O presidente da Câmara, então, acolheu os argumentos dos fundos, nomeou os três membros do painel arbitral e invalidou a nomeação da árbitra que havia sido indicada pela Vale. O colegiado do TJ-SP, no entanto, entendeu que essa decisão do presidente violou o próprio regimento da Câmara, bem como a legislação aplicável.
Os desembargadores enfatizaram que a decisão do presidente ofendeu o direito da Vale de nomear seu coárbitro, prerrogativa expressamente prevista na Lei 9.307/1996, a Lei de Arbitragem. Para o tribunal, o requisito da ausência de consenso, necessário para a aplicação do item 3.6, não foi preenchido de forma a justificar a nomeação de todos os árbitros pelo presidente.
Conforme escreveu Shimura, “A Vale S.A. não pode ser prejudicada pelo fato de os solicitantes da arbitragem (ora réus apelados) não terem conseguido indicar seu coárbitro, sob pena de ofensa às prerrogativas previstas tanto na Lei n.9.307/1996, como no Regulamento da Câmara de Arbitragem do Mercado”.
Impacto e Repercussões no Cenário Arbitral
A anulação da indicação de árbitros pelo TJ-SP tem um peso significativo no ambiente da arbitragem brasileira.
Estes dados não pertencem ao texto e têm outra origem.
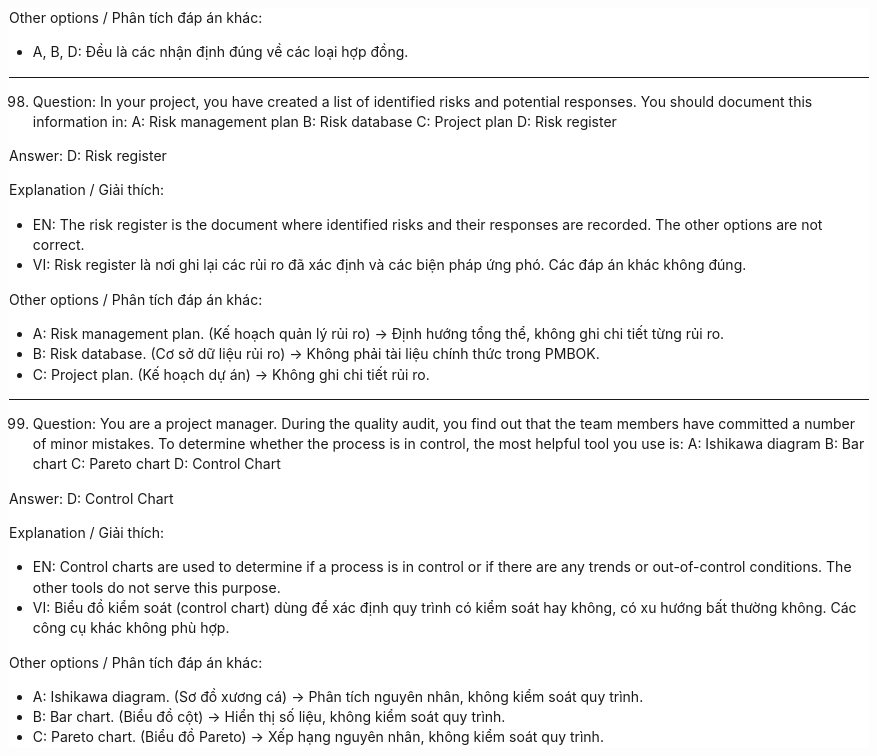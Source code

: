 Other options / Phân tích đáp án khác:
- A, B, D: Đều là các nhận định đúng về các loại hợp đồng.

-----------

98. Question: In your project, you have created a list of identified risks and potential responses. You should document this information in:
A: Risk management plan
B: Risk database
C: Project plan
D: Risk register

Answer: D: Risk register

Explanation / Giải thích:
- EN: The risk register is the document where identified risks and their responses are recorded. The other options are not correct.
- VI: Risk register là nơi ghi lại các rủi ro đã xác định và các biện pháp ứng phó. Các đáp án khác không đúng.

Other options / Phân tích đáp án khác:
- A: Risk management plan. (Kế hoạch quản lý rủi ro) → Định hướng tổng thể, không ghi chi tiết từng rủi ro.
- B: Risk database. (Cơ sở dữ liệu rủi ro) → Không phải tài liệu chính thức trong PMBOK.
- C: Project plan. (Kế hoạch dự án) → Không ghi chi tiết rủi ro.

-----------

99. Question: You are a project manager. During the quality audit, you find out that the team members have committed a number of minor mistakes. To determine whether the process is in control, the most helpful tool you use is:
A: Ishikawa diagram
B: Bar chart
C: Pareto chart
D: Control Chart

Answer: D: Control Chart

Explanation / Giải thích:
- EN: Control charts are used to determine if a process is in control or if there are any trends or out-of-control conditions. The other tools do not serve this purpose.
- VI: Biểu đồ kiểm soát (control chart) dùng để xác định quy trình có kiểm soát hay không, có xu hướng bất thường không. Các công cụ khác không phù hợp.

Other options / Phân tích đáp án khác:
- A: Ishikawa diagram. (Sơ đồ xương cá) → Phân tích nguyên nhân, không kiểm soát quy trình.
- B: Bar chart. (Biểu đồ cột) → Hiển thị số liệu, không kiểm soát quy trình.
- C: Pareto chart. (Biểu đồ Pareto) → Xếp hạng nguyên nhân, không kiểm soát quy trình.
A decisão reforça que a intervenção judicial, quando necessária, visa proteger os princípios do devido processo legal e o direito das partes de influenciar a composição do tribunal arbitral.
Olavo Ferreira Alves, procurador do Estado de São Paulo e árbitro, comentou sobre a relevância do caso, afirmando que “Trata-se de caso interessante que prestigiou a nomeação de árbitra, já aceita pelo Comitê de Impugnação da Câmara, portanto não poderia ser revista pela direção, impondo-se a aplicação do devido processo legal”.
Essa decisão serve como um lembrete de que, embora a arbitragem seja uma via autônoma para a resolução de conflitos, ela ainda está sujeita ao escrutínio judicial para garantir a conformidade com as leis e os princípios processuais. Para empresas como a Vale e outros grandes litigantes, a garantia da correta formação do tribunal arbitral é essencial para a confiança no sistema e a legitimidade das decisões.